• _TASK INSTRUCTIONS_: Pictures do not belong in your copy. Repeat all the other data exactly.

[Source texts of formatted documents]

####

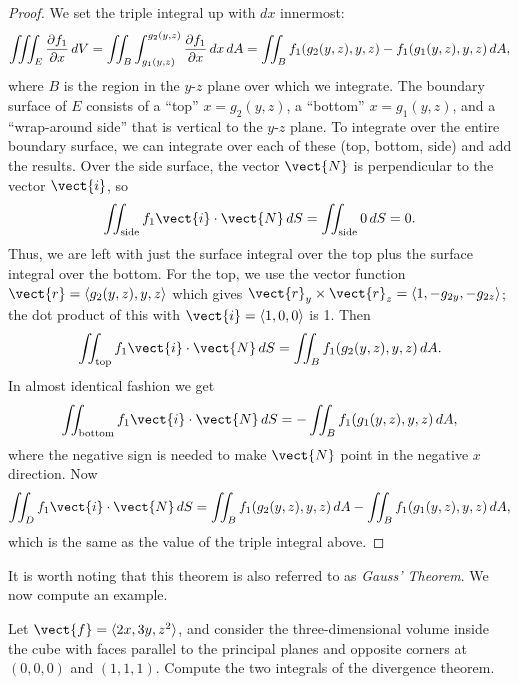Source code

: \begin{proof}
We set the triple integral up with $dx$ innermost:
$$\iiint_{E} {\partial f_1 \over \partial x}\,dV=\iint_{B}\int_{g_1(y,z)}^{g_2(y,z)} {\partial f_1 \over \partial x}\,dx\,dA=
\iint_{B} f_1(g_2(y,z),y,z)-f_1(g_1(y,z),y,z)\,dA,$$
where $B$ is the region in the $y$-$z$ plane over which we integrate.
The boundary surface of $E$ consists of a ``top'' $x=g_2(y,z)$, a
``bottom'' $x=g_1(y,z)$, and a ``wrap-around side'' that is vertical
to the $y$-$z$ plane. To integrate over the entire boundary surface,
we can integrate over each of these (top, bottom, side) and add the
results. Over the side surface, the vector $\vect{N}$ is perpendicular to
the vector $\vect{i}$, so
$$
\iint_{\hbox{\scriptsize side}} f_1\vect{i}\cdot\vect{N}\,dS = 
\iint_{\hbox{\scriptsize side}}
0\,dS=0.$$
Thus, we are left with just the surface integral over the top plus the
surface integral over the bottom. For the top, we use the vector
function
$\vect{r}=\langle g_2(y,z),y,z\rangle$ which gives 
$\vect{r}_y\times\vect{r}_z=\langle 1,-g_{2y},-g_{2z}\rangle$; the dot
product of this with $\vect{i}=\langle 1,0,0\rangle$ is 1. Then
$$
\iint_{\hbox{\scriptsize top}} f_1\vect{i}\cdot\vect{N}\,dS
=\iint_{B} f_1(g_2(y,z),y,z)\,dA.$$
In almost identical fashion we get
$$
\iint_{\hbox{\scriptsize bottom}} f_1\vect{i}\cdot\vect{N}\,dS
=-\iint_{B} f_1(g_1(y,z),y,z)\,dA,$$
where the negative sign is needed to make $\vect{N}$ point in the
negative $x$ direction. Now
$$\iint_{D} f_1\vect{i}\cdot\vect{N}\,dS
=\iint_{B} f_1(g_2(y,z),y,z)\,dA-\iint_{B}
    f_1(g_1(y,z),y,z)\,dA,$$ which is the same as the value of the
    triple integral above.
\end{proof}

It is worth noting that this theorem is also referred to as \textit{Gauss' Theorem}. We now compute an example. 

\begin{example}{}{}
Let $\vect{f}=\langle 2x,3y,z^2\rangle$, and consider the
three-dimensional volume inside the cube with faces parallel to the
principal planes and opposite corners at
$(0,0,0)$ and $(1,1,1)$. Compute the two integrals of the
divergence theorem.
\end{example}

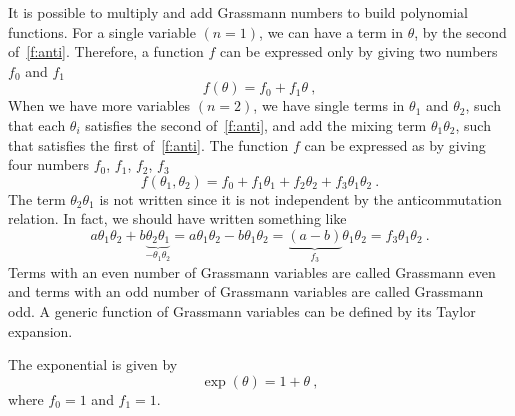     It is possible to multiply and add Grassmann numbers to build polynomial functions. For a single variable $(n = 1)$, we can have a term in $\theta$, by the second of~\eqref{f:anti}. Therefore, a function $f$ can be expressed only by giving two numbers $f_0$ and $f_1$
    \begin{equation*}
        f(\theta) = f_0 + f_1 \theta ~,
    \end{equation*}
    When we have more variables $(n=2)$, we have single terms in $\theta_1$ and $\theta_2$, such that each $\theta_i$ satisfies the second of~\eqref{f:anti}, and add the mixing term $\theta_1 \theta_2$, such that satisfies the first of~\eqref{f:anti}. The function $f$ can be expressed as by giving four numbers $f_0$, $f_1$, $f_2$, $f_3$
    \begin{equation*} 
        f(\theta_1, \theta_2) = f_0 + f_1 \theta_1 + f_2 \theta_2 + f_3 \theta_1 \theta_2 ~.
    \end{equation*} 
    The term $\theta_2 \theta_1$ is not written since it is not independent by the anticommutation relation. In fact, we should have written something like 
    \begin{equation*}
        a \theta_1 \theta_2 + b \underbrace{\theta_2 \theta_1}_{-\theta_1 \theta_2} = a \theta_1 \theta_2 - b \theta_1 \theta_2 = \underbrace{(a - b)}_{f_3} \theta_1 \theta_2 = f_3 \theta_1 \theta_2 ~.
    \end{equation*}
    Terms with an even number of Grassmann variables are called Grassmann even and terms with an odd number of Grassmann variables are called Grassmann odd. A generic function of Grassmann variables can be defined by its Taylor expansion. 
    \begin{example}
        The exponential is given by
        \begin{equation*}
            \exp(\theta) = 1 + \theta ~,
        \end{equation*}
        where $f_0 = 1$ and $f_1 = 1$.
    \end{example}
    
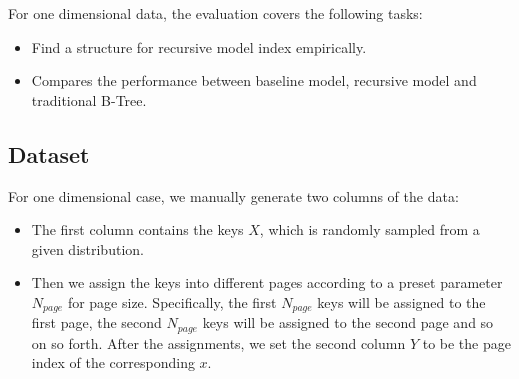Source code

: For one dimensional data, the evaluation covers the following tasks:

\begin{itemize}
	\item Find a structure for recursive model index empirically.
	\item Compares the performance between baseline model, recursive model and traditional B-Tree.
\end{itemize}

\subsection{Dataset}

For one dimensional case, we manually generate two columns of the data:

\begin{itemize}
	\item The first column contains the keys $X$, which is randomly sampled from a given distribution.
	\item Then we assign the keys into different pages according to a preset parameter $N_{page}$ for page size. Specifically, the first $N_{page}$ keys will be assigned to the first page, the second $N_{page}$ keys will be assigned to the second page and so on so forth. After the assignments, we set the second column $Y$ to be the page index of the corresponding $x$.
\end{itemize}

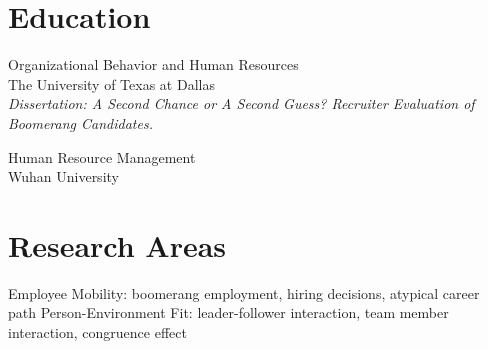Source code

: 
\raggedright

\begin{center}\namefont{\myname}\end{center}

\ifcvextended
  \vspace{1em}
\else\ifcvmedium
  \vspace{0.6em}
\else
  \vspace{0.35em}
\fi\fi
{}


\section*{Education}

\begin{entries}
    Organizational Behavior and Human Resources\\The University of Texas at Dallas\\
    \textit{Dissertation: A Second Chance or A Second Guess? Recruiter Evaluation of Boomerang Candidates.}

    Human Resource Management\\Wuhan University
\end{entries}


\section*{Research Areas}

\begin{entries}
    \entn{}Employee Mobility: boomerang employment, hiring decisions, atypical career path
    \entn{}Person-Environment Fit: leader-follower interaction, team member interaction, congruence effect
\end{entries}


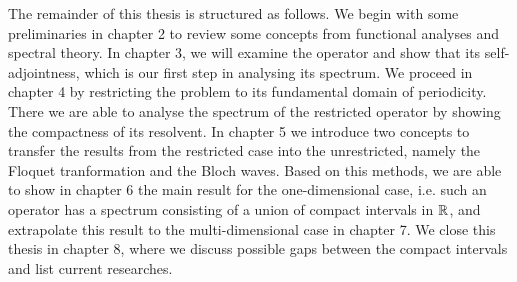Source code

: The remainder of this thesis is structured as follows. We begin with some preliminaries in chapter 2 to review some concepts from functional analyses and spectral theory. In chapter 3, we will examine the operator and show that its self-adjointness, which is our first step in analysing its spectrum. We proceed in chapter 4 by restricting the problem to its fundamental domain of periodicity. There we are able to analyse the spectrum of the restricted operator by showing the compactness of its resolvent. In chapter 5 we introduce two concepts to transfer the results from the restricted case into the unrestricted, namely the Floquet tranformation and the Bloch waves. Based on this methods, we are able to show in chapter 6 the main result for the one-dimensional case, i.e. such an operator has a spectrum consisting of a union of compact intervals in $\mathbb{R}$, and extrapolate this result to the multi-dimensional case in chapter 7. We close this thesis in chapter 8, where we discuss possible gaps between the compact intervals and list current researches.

####

• _RESPONSE AREA_:
Source code

: \begin{proof}
We set the triple integral up with $dx$ innermost:
$$\iiint_{E} {\partial f_1 \over \partial x}\,dV=\iint_{B}\int_{g_1(y,z)}^{g_2(y,z)} {\partial f_1 \over \partial x}\,dx\,dA=
\iint_{B} f_1(g_2(y,z),y,z)-f_1(g_1(y,z),y,z)\,dA,$$
where $B$ is the region in the $y$-$z$ plane over which we integrate.
The boundary surface of $E$ consists of a ``top'' $x=g_2(y,z)$, a
``bottom'' $x=g_1(y,z)$, and a ``wrap-around side'' that is vertical
to the $y$-$z$ plane. To integrate over the entire boundary surface,
we can integrate over each of these (top, bottom, side) and add the
results. Over the side surface, the vector $\vect{N}$ is perpendicular to
the vector $\vect{i}$, so
$$
\iint_{\hbox{\scriptsize side}} f_1\vect{i}\cdot\vect{N}\,dS = 
\iint_{\hbox{\scriptsize side}}
0\,dS=0.$$
Thus, we are left with just the surface integral over the top plus the
surface integral over the bottom. For the top, we use the vector
function
$\vect{r}=\langle g_2(y,z),y,z\rangle$ which gives 
$\vect{r}_y\times\vect{r}_z=\langle 1,-g_{2y},-g_{2z}\rangle$; the dot
product of this with $\vect{i}=\langle 1,0,0\rangle$ is 1. Then
$$
\iint_{\hbox{\scriptsize top}} f_1\vect{i}\cdot\vect{N}\,dS
=\iint_{B} f_1(g_2(y,z),y,z)\,dA.$$
In almost identical fashion we get
$$
\iint_{\hbox{\scriptsize bottom}} f_1\vect{i}\cdot\vect{N}\,dS
=-\iint_{B} f_1(g_1(y,z),y,z)\,dA,$$
where the negative sign is needed to make $\vect{N}$ point in the
negative $x$ direction. Now
$$\iint_{D} f_1\vect{i}\cdot\vect{N}\,dS
=\iint_{B} f_1(g_2(y,z),y,z)\,dA-\iint_{B}
    f_1(g_1(y,z),y,z)\,dA,$$ which is the same as the value of the
    triple integral above.
\end{proof}

It is worth noting that this theorem is also referred to as \textit{Gauss' Theorem}. We now compute an example. 

\begin{example}{}{}
Let $\vect{f}=\langle 2x,3y,z^2\rangle$, and consider the
three-dimensional volume inside the cube with faces parallel to the
principal planes and opposite corners at
$(0,0,0)$ and $(1,1,1)$. Compute the two integrals of the
divergence theorem.
\end{example}

     It is possible to multiply and add Grassmann numbers to build polynomial functions. For a single variable $(n = 1)$, we can have a term in $\theta$, by the second of~\eqref{f:anti}. Therefore, a function $f$ can be expressed only by giving two numbers $f_0$ and $f_1$
    \begin{equation*}
        f(\theta) = f_0 + f_1 \theta ~,
    \end{equation*}
    When we have more variables $(n=2)$, we have single terms in $\theta_1$ and $\theta_2$, such that each $\theta_i$ satisfies the second of~\eqref{f:anti}, and add the mixing term $\theta_1 \theta_2$, such that satisfies the first of~\eqref{f:anti}. The function $f$ can be expressed as by giving four numbers $f_0$, $f_1$, $f_2$, $f_3$
    \begin{equation*} 
        f(\theta_1, \theta_2) = f_0 + f_1 \theta_1 + f_2 \theta_2 + f_3 \theta_1 \theta_2 ~.
    \end{equation*} 
    The term $\theta_2 \theta_1$ is not written since it is not independent by the anticommutation relation. In fact, we should have written something like 
    \begin{equation*}
        a \theta_1 \theta_2 + b \underbrace{\theta_2 \theta_1}_{-\theta_1 \theta_2} = a \theta_1 \theta_2 - b \theta_1 \theta_2 = \underbrace{(a - b)}_{f_3} \theta_1 \theta_2 = f_3 \theta_1 \theta_2 ~.
    \end{equation*}
    Terms with an even number of Grassmann variables are called Grassmann even and terms with an odd number of Grassmann variables are called Grassmann odd. A generic function of Grassmann variables can be defined by its Taylor expansion. 
    \begin{example}
        The exponential is given by
        \begin{equation*}
            \exp(\theta) = 1 + \theta ~,
        \end{equation*}
        where $f_0 = 1$ and $f_1 = 1$.
    \end{example}
    
Source code

: For one dimensional data, the evaluation covers the following tasks:

\begin{itemize}
	\item Find a structure for recursive model index empirically.
	\item Compares the performance between baseline model, recursive model and traditional B-Tree.
\end{itemize}

\subsection{Dataset}

For one dimensional case, we manually generate two columns of the data:

\begin{itemize}
	\item The first column contains the keys $X$, which is randomly sampled from a given distribution.
	\item Then we assign the keys into different pages according to a preset parameter $N_{page}$ for page size. Specifically, the first $N_{page}$ keys will be assigned to the first page, the second $N_{page}$ keys will be assigned to the second page and so on so forth. After the assignments, we set the second column $Y$ to be the page index of the corresponding $x$.
\end{itemize}

Source code

: 
\raggedright

\begin{center}\namefont{\myname}\end{center}

\ifcvextended
  \vspace{1em}
\else\ifcvmedium
  \vspace{0.6em}
\else
  \vspace{0.35em}
\fi\fi
{}


\section*{Education}

\begin{entries}
    Organizational Behavior and Human Resources\\The University of Texas at Dallas\\
    \textit{Dissertation: A Second Chance or A Second Guess? Recruiter Evaluation of Boomerang Candidates.}

    Human Resource Management\\Wuhan University
\end{entries}


\section*{Research Areas}

\begin{entries}
    \entn{}Employee Mobility: boomerang employment, hiring decisions, atypical career path
    \entn{}Person-Environment Fit: leader-follower interaction, team member interaction, congruence effect
\end{entries}


Source code

: The remainder of this thesis is structured as follows. We begin with some preliminaries in chapter 2 to review some concepts from functional analyses and spectral theory. In chapter 3, we will examine the operator and show that its self-adjointness, which is our first step in analysing its spectrum. We proceed in chapter 4 by restricting the problem to its fundamental domain of periodicity. There we are able to analyse the spectrum of the restricted operator by showing the compactness of its resolvent. In chapter 5 we introduce two concepts to transfer the results from the restricted case into the unrestricted, namely the Floquet tranformation and the Bloch waves. Based on this methods, we are able to show in chapter 6 the main result for the one-dimensional case, i.e. such an operator has a spectrum consisting of a union of compact intervals in $\mathbb{R}$, and extrapolate this result to the multi-dimensional case in chapter 7. We close this thesis in chapter 8, where we discuss possible gaps between the compact intervals and list current researches.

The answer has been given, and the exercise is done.